■ Requirement ■
Nothing but the lines from the one containing "order baselines can" through the one containing "which in essence", both included, should be given again, each exactly as written below.

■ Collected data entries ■
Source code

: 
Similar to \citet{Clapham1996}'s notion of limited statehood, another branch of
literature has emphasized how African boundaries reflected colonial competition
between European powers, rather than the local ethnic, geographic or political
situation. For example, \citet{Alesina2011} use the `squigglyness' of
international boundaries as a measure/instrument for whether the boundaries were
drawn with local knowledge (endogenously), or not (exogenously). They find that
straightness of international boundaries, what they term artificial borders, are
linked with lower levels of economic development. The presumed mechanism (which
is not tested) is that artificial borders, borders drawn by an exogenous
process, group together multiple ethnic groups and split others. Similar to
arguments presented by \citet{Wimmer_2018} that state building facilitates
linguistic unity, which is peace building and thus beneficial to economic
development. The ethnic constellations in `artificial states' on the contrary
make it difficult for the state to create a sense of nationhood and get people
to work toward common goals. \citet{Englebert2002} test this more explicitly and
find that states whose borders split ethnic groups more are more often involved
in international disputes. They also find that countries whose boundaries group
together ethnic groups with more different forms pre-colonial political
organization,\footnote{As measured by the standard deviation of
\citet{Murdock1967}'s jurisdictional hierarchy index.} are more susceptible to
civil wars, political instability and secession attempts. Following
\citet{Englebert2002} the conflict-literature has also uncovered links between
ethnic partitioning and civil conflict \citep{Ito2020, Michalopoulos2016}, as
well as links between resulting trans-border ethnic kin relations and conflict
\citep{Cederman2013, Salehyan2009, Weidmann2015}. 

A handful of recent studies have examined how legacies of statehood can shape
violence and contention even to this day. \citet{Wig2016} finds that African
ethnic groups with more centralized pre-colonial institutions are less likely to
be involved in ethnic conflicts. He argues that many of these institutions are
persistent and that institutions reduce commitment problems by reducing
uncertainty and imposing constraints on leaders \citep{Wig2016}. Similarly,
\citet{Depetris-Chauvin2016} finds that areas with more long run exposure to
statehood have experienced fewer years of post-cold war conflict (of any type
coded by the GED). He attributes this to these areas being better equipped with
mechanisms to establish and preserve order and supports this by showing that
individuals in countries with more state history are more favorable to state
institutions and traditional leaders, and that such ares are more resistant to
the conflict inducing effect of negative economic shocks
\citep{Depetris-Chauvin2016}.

---

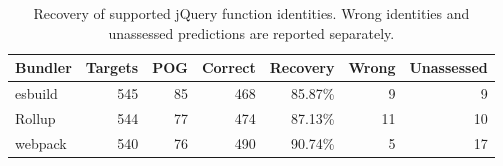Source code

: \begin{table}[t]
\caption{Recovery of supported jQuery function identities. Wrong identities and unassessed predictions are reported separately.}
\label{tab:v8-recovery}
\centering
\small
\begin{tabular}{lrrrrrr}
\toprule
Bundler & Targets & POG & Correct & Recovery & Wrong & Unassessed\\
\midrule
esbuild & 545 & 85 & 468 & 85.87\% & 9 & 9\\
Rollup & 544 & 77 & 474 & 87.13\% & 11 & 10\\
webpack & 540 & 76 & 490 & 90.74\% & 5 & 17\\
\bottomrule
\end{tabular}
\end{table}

...

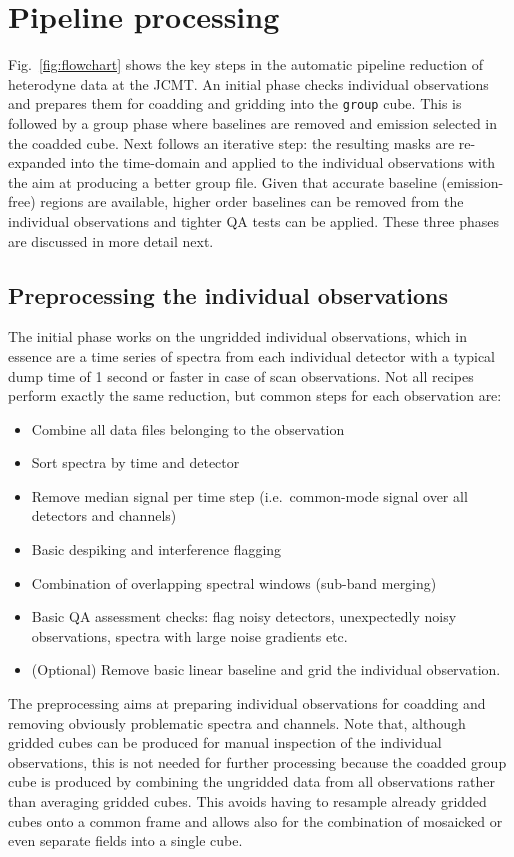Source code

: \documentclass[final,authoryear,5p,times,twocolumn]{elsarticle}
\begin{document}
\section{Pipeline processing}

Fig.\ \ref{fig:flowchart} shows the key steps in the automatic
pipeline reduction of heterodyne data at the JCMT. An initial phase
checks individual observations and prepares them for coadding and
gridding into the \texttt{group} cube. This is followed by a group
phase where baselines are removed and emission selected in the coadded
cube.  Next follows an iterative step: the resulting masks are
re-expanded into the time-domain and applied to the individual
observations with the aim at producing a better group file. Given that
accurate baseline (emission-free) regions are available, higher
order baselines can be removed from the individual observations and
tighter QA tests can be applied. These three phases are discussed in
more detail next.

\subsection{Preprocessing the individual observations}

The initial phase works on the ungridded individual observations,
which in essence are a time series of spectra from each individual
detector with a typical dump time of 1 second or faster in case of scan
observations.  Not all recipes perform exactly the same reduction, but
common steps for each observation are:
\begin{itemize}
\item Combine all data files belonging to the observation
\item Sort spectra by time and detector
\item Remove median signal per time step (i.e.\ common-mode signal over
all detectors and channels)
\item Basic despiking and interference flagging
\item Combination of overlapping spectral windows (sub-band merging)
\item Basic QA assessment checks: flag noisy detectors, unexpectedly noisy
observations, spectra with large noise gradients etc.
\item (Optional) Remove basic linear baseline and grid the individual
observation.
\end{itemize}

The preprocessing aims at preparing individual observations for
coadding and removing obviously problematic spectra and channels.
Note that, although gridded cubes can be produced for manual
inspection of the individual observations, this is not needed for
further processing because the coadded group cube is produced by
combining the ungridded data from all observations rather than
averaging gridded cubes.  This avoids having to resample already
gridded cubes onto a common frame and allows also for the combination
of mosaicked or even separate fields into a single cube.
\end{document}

■ Expected output ■
order baselines can be removed from the individual observations and
tighter QA tests can be applied. These three phases are discussed in
more detail next.

\subsection{Preprocessing the individual observations}

The initial phase works on the ungridded individual observations,
which in essence are a time series of spectra from each individual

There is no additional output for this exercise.